Residents with ringing ears asked that City Council pursue establishing a quiet zone in Del Mar or perhaps acquiring a waiver to allow a ban during evening hours or on trains headed in specific direction. A new committee made up of concerned citizens and council members will study the feasibility of railroad ruckus relief.
The issue has come before the council before, last in 2007, but the cost was too great. North County Transit District (NCTD) charges $1,075,000 to establish a quiet zone and while many areas in San Diego County have tried, no such zones have been granted.
The cost covers enhanced safety measures like signage and warning bells at crossings.
Mayor Crystal Crawford asked the residents present if they would be willing to "hit leather" to try and fund some improvements. Several residents said they would.

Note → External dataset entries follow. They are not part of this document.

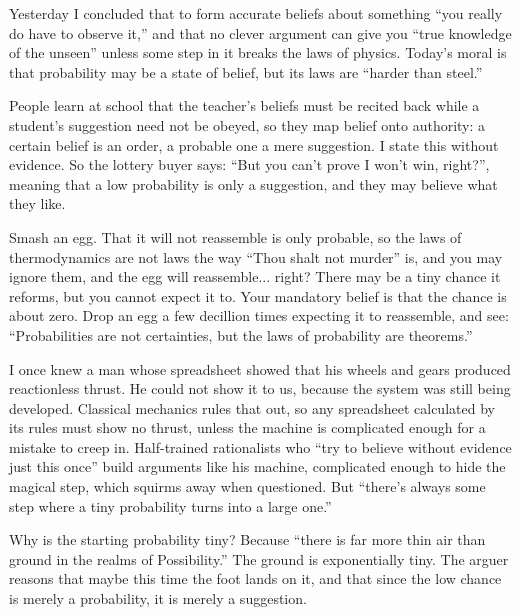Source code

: 
Yesterday I concluded that to form accurate beliefs about something ``you really do have to observe it,'' and that no clever argument can give you ``true knowledge of the unseen'' unless some step in it breaks the laws of physics.  Today's moral is that probability may be a state of belief, but its laws are ``harder than steel.''

People learn at school that the teacher's beliefs must be recited back while a student's suggestion need not be obeyed, so they map belief onto authority: a certain belief is an order, a probable one a mere suggestion. I state this without evidence. So the lottery buyer says: ``But you can't prove I won't win, right?'', meaning that a low probability is only a suggestion, and they may believe what they like.

Smash an egg. That it will not reassemble is only probable, so the laws of thermodynamics are not laws the way ``Thou shalt not murder'' is, and you may ignore them, and the egg will reassemble... right? There may be a tiny chance it reforms, but you cannot expect it to. Your mandatory belief is that the chance is about zero. Drop an egg a few decillion times expecting it to reassemble, and see: ``Probabilities are not certainties, but the laws of probability are theorems.''

I once knew a man whose spreadsheet showed that his wheels and gears produced reactionless thrust. He could not show it to us, because the system was still being developed. Classical mechanics rules that out, so any spreadsheet calculated by its rules must show no thrust, unless the machine is complicated enough for a mistake to creep in. Half-trained rationalists who ``try to believe without evidence just this once'' build arguments like his machine, complicated enough to hide the magical step, which squirms away when questioned. But ``there's always some step where a tiny probability turns into a large one.'' 

Why is the starting probability tiny? Because ``there is far more thin air than ground in the realms of Possibility.'' The ground is exponentially tiny. The arguer reasons that maybe this time the foot lands on it, and that since the low chance is merely a probability, it is merely a suggestion. 

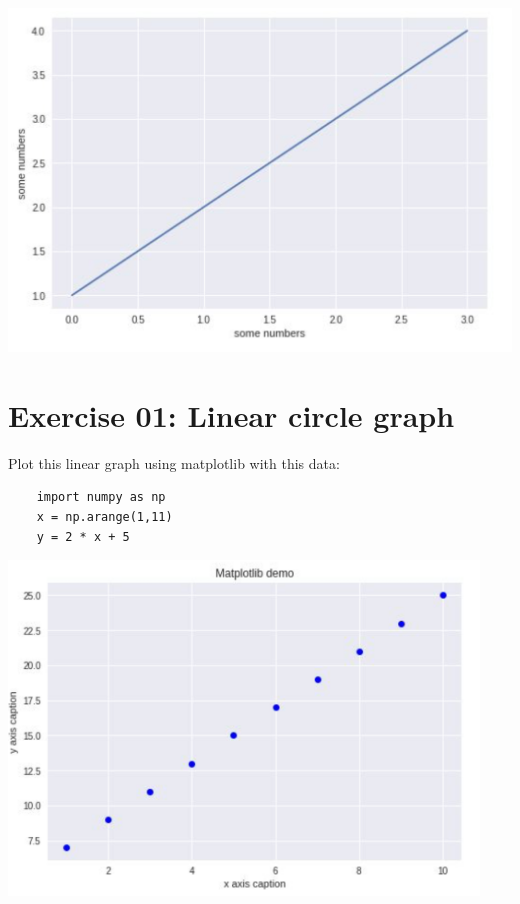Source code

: \documentclass{42-en}
\begin{document}
\centerline{\includegraphics[width=150mm]{images/boring_line.png}}

\nextexercice
\newpage


\chapter{Exercise 01: Linear circle graph}
\makeheaderfiles

Plot this linear graph using matplotlib with this data:\\

\begin{lstlisting}
    import numpy as np
    x = np.arange(1,11)
    y = 2 * x + 5
\end{lstlisting}

\centerline{\includegraphics[width=125mm]{images/linear_pts.png}}
\end{document}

In the past two years the noise has gotten worse, Price said, noting that about 55 trains pass through during the day and two to three freighters in the middle of the night.
The blasts vary between an engineer laying on the horn for a long extended blow or giving it numerous taps.
Larry Richards, who for 11 years has lived "a football-field length" away from the tracks said the noise has gotten so bad "it just makes you want jump right out of your skin."
Another resident, Mark Whitehead, said the horns have gotten erratic and seem to be loud for no reason.
Council member Mark Fillanc said the issue of imposing a quiet zone is complicated by the fact that the horns are needed for safety. There is only one track crossing in Del Mar and without stopping trespassing, people crossing to surf or get to the beach, there will always be the need for horns.
Resident Lee Stein agrees that safety always wins but said it doesn't make sense that the sound needs to echo through in a 360-degree radius when it is meant to warn just people near the intersection.
Stein will be part of the community group and hopes to get more empirical data about how much of a nuisance the noise truly is and what the conductor is actually seeing to prompt such blasts.
About 20 residents met on Sept. 22 with representatives from City Council and NCTD. The transit district told the city they would ask engineers to sound their horns as little as possible when going through Del Mar because it is causing such a disturbance.